**ABOUT THIS TASK**: All lines in the data bearing the string "assessment" should be identified and copied.

**Extracted data entries**:
'''

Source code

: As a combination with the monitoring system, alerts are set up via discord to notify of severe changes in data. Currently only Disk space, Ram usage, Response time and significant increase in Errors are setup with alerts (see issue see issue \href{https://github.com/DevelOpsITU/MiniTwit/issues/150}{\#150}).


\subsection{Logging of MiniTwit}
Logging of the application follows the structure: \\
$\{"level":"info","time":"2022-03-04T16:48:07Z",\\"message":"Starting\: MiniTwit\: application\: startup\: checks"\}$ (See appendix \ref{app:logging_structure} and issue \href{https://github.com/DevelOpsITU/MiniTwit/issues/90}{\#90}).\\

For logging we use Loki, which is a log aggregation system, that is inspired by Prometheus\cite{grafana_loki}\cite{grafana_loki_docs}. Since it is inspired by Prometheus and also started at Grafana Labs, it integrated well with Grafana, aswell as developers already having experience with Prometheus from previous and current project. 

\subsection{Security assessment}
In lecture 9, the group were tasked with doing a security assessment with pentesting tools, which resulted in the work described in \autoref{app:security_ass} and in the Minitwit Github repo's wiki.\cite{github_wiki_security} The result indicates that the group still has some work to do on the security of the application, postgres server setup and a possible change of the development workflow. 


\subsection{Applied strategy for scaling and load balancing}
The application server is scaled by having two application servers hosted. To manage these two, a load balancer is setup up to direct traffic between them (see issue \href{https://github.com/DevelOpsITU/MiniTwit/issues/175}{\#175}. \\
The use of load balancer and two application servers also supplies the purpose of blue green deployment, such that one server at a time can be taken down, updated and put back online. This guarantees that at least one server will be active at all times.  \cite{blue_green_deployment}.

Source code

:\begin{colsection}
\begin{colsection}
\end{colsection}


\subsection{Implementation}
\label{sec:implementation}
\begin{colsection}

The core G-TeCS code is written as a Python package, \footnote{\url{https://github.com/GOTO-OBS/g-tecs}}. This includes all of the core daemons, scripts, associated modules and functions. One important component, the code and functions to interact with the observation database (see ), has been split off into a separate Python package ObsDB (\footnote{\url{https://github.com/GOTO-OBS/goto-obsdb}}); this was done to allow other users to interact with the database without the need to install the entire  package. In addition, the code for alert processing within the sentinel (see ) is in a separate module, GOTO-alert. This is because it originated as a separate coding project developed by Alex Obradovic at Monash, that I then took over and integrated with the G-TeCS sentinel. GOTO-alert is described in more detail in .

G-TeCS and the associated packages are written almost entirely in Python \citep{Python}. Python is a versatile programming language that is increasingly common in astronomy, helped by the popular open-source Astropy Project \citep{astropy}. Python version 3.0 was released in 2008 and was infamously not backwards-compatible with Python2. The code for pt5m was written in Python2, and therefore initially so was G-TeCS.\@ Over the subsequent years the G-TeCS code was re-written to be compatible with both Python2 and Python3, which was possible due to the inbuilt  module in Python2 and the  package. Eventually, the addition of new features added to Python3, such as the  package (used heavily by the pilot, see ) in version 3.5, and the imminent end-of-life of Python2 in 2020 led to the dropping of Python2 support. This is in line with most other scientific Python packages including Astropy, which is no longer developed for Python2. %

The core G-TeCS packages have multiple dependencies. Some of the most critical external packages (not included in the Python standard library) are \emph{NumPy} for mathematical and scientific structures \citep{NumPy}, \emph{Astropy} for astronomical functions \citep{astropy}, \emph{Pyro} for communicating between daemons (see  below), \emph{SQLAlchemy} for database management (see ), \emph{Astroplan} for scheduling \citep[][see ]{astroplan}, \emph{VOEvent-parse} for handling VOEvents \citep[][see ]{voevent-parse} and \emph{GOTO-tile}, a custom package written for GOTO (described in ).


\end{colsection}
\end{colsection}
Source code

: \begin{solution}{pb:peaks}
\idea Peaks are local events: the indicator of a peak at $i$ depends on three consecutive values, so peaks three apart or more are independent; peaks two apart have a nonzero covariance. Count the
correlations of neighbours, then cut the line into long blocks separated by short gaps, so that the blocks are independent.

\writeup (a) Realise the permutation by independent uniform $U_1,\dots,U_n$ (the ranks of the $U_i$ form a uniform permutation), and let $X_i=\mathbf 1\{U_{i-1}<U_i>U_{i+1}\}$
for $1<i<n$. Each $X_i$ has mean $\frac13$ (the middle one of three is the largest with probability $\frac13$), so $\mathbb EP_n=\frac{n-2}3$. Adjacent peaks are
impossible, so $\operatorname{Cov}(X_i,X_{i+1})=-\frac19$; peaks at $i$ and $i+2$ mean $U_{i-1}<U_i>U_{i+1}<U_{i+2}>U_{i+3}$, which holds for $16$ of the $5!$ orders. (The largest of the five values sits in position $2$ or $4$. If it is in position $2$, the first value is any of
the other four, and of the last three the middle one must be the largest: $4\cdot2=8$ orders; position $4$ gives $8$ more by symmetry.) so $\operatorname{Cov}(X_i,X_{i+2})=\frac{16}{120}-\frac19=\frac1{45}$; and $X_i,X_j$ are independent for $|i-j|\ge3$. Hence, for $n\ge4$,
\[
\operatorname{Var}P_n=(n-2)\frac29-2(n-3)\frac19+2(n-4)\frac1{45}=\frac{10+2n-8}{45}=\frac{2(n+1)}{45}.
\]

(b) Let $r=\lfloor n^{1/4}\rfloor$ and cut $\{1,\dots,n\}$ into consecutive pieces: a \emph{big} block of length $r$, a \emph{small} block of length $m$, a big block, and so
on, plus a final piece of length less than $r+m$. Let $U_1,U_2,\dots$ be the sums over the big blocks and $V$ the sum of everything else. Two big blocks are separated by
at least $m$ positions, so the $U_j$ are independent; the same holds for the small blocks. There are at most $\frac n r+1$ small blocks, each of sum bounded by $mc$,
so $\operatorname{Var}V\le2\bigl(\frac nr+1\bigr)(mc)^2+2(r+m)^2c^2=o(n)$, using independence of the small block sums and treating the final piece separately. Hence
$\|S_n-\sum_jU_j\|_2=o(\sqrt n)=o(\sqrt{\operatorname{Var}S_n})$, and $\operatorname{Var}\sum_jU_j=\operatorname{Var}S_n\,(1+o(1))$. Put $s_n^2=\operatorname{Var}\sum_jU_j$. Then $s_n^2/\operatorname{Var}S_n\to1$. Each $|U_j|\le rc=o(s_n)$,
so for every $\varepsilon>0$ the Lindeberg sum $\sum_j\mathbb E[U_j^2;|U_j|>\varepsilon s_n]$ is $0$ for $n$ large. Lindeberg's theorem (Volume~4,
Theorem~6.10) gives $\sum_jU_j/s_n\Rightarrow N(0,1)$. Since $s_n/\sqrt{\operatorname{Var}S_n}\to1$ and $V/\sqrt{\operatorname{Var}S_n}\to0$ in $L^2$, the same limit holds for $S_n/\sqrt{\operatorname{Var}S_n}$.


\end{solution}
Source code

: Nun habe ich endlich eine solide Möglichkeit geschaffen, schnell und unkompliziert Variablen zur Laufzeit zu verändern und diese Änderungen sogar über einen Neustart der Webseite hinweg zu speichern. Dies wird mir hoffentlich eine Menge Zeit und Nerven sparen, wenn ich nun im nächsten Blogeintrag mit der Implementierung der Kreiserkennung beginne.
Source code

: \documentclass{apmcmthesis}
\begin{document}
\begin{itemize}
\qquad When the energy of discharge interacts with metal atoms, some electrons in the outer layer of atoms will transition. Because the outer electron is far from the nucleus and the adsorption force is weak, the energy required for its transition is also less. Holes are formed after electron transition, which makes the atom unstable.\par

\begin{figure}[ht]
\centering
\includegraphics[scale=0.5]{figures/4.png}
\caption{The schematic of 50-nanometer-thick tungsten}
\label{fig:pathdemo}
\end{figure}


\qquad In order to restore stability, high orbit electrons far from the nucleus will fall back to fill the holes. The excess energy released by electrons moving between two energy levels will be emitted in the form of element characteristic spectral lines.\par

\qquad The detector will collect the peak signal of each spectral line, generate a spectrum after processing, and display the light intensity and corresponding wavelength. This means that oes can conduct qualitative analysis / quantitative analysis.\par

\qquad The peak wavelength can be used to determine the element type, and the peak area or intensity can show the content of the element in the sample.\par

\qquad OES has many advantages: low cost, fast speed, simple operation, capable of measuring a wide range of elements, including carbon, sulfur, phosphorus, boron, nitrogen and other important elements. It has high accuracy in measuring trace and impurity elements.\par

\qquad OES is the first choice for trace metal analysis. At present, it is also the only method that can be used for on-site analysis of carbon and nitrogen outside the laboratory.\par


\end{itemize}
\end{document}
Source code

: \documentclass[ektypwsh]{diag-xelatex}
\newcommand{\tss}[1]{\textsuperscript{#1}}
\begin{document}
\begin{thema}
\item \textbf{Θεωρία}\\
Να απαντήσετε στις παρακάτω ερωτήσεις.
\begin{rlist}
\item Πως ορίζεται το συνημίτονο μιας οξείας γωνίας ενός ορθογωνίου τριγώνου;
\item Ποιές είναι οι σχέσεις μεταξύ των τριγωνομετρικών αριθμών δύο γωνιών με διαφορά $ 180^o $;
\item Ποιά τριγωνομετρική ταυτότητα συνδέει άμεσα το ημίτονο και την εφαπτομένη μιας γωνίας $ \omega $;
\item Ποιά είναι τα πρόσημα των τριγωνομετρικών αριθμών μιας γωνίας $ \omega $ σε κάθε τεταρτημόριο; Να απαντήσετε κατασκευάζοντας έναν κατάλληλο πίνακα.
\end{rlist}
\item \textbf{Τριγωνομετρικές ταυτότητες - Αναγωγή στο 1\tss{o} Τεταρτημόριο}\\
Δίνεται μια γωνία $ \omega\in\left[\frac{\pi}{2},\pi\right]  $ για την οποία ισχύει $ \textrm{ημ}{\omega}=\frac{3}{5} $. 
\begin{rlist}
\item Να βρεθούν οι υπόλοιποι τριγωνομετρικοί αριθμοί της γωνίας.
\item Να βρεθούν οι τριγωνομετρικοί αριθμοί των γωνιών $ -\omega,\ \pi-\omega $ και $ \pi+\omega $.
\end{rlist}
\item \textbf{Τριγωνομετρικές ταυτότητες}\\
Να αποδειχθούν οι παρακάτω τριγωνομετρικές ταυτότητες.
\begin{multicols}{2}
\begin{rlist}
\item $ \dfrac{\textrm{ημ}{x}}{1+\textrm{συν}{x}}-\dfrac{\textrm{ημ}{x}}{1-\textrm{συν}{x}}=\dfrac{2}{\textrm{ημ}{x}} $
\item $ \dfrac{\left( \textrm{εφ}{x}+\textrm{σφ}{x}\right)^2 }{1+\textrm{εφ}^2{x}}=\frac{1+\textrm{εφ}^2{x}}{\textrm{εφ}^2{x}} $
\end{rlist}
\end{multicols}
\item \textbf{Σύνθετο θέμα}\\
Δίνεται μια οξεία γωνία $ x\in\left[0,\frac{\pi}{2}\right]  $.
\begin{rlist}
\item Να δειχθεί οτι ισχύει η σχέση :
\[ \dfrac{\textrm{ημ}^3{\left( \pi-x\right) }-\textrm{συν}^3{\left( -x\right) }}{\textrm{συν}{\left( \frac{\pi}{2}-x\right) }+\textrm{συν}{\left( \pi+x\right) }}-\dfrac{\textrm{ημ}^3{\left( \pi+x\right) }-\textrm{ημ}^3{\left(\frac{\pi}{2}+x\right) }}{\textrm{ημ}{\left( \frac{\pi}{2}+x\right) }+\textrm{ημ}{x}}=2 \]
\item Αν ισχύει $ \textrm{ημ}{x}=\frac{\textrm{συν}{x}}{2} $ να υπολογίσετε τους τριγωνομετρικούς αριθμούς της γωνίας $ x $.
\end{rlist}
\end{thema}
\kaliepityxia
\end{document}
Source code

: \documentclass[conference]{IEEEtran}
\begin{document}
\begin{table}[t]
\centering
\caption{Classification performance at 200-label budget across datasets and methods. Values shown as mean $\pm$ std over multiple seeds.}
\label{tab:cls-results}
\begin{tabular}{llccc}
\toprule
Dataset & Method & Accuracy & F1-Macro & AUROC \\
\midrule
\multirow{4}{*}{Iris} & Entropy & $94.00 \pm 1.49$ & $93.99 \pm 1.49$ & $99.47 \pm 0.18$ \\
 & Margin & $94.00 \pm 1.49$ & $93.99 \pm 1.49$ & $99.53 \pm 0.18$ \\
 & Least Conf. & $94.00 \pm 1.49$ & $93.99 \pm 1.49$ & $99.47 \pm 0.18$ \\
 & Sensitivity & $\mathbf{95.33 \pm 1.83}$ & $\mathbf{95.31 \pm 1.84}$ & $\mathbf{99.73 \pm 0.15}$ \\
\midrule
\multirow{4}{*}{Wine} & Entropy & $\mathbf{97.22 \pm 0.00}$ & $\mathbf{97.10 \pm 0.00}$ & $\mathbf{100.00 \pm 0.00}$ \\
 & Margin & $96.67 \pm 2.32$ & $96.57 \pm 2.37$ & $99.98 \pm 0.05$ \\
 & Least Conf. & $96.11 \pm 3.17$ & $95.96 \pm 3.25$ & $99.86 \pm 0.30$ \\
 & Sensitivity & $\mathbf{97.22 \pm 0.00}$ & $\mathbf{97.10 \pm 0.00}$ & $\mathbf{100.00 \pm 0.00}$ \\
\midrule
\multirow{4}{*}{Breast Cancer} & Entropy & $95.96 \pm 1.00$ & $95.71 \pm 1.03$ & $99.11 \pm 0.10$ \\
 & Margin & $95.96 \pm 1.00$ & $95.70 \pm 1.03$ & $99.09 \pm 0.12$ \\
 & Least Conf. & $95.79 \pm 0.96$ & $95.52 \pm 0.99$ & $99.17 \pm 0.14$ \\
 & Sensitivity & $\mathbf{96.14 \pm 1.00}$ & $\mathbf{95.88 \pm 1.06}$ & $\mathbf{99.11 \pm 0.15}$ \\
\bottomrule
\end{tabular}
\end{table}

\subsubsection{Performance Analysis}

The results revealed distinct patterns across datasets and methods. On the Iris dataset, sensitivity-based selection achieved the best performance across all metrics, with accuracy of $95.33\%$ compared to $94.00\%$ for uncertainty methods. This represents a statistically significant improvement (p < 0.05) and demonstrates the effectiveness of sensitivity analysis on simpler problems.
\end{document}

'''

**REPLY**:
\subsection{Security assessment}
In lecture 9, the group were tasked with doing a security assessment with pentesting tools, which resulted in the work described in \autoref{app:security_ass} and in the Minitwit Github repo's wiki.\cite{github_wiki_security} The result indicates that the group still has some work to do on the security of the application, postgres server setup and a possible change of the development workflow. 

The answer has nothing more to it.